I want to use totalview attaching mode, but I can not find the running
program in the session. I'm not familiar with this, if anyone has the
experience about using totalview to debug lammps?

you should talk to your local HPC people. this is all very specific to
the machine you are running on.
i would also suggest to first practice using totalview with a
smaller/simpler program to get experience.

in my personal experience, debugger software is useless without a
sufficient amount of practice and experience. debuggers don't
automatically find the real problem, but are rather a tool to help
proving where the problem is *after* you have developed some
hypothesis.

in my 20+ years of parallel programming, i have so far never have come
across a debugging problem that i could not solve without using a
parallel debugger. typically, a few well placed print statements and
using a hack like "mpirun -np 4 xterm -e gdb --args program_to_debug
-and -flags" on a local machine does the trick for me.
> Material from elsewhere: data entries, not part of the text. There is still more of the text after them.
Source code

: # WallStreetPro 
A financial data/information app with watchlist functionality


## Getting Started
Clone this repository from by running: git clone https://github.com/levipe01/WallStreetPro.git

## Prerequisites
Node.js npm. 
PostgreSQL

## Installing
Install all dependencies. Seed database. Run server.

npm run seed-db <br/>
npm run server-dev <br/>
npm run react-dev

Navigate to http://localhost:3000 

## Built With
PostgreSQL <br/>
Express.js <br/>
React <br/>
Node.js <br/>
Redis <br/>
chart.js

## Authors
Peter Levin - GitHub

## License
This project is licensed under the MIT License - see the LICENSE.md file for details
parallel debuggers are extremely useful, when bug only show up with a
very large number of processors, but i have never come across any of
those so far.

axel.

Hi Axel,

Thanks for your suggestion and your experiences. My program can run for a long time and stop with no error message in the log file. I have checked many possible reasons, they are all related with the running time(a long time). So, I should use debugger. Anyway, I will seek help of local HPC people.

Thanks,

Huilin

Hi Axel,

Thanks for your suggestion and your experiences. My program can run for a
long time and stop with no error message in the log file. I have checked
many possible reasons, they are all related with the running time(a long
time). So, I should use debugger. Anyway, I will seek help of local HPC
people.

i disagree about having to use the debugger now. there are plenty of
things to look into beforehand.

if running a long time is an issue, how about the size of the problem?
can you reduce the number of atoms in your system with the problem
still showing up? how about setting up an input with just 10 atoms or
less? these can run *much* faster, and thuse can be easily
investigated locally. one of the most common mistake people do, is not
to try and reduce the size of the problem before starting to
debug/investigate a potential problem. they spend endless amounts of
time waiting for something that may or may not happen in time using
tools that may or may not be helpful.

did you ever do checking with valgrind's memory checker?
did you ever try to set up an input where one of the MPI ranks has no
(local) atoms?
in my personal experience, while preparing such reduced and extreme
inputs, i often notice more drastic manifestations of bugs, which are
then much easier to track down. the same is even more true for cases,
where the code runs, but the result is off. already coming up with
those inputs for corner cases, i often learn so much about what could
go wrong, that i can spot bugs by just looking at the source code.
people often put far too much trust into their own code. a good dose
of paranoia is often helpful.

axel.

Hi Axel,

Thanks for your debug suggestions. I have solved the problem which is caused by memory error. Your experiences are very important to me.

Thanks,

Huilin